Brecksville (8-2, 5-1 SWC) has clinched a spot in this years D-2, Region 3 playoffs for the second straight year. It is the first time in school history that the Bees advanced to the post-season in back-to-back years.

BBHHS is awaiting the final OHSAA computer rankings to see whom it will face in a first-round road game this Friday night at 7:30. The top eight teams in the region advance to the dance. As we speak Maple Heights and Bedford, two long time southeast side rivals, are going at it. The outcome of that contest may or may not alter the regions standings.

As of now the region shapes up like this: 1- Mayfield, 2- Madison, 3- Bedford, 4- Glenville, 5- Willoughby South, 6- BBHHS, 7- Maple Heights and 8- Garfield Heights.

If the computer stopped ticking right now Brecksville’s first-round opponent would be Bedford. Stay tuned as things become official Sunday afternoon. Madison is a very likely opponent.

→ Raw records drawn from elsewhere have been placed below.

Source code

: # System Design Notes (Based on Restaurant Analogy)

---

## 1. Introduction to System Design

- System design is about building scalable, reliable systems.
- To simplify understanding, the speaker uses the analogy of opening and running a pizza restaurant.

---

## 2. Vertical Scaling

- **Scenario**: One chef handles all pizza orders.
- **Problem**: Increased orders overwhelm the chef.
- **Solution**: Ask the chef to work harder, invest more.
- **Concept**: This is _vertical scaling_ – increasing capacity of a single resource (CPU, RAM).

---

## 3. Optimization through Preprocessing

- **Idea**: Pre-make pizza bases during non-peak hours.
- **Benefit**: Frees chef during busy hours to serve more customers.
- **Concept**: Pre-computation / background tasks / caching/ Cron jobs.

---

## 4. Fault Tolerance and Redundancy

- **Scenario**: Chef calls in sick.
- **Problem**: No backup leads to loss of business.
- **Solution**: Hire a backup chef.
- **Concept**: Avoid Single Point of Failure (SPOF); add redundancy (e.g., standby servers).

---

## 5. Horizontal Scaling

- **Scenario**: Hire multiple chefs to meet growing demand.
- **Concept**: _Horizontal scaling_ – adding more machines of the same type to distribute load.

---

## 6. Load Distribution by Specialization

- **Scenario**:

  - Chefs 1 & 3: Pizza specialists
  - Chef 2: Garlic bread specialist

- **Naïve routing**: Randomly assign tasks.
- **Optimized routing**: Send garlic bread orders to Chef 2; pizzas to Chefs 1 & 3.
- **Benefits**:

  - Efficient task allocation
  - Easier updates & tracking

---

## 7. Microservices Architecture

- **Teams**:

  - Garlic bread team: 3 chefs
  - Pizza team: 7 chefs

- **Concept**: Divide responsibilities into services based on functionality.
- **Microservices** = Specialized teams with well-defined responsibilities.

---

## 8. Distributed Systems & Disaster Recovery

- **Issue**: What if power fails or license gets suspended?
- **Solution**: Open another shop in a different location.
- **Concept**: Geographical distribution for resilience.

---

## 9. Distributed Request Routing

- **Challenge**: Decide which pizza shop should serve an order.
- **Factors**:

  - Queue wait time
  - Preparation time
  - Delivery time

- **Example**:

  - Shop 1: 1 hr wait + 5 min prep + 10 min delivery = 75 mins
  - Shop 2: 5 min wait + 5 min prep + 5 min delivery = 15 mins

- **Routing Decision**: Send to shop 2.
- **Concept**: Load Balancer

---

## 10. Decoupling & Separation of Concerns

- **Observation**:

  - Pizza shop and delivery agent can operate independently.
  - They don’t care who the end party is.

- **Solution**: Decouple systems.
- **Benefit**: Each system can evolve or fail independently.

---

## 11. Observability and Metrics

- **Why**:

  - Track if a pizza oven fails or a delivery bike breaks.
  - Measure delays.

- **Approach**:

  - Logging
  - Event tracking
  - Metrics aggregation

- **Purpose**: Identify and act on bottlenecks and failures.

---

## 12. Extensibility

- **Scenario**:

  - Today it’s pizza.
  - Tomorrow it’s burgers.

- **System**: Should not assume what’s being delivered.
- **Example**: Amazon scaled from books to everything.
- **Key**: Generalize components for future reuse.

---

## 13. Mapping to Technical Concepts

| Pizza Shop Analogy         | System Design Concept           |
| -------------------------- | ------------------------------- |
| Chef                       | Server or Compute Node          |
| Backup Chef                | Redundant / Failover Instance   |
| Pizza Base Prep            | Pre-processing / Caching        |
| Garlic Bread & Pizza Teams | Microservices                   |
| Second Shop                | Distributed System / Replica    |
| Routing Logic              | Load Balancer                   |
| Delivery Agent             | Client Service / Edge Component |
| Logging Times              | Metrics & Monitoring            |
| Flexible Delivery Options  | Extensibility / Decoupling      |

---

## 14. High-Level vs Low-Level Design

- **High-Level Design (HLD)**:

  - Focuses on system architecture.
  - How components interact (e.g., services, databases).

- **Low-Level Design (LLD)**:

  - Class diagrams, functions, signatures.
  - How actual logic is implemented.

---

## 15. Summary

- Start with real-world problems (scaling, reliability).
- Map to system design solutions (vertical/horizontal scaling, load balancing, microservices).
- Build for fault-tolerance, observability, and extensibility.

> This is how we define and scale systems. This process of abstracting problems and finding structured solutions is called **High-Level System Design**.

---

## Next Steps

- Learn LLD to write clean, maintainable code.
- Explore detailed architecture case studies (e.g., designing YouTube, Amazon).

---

How big are the Ohio high school football playoffs? My brother Mike lives 65 miles northwest of Chicago. He lives for this stuff. As a Maple grad he is all over what is going on between the Mustangs and arch rival Bedford. The back and forth text messages have added to Verizon’s bottom line. In much less than 24 hours the wait and anticipation of who the Bees match-up with will be over.

A Demon-Like Drizzle

The Bees bagged a playoff spot with their 35-7 thumping of Westlake last night at soggy Lou Duchez Field. It was their final game in the SWC and they went out on a good note.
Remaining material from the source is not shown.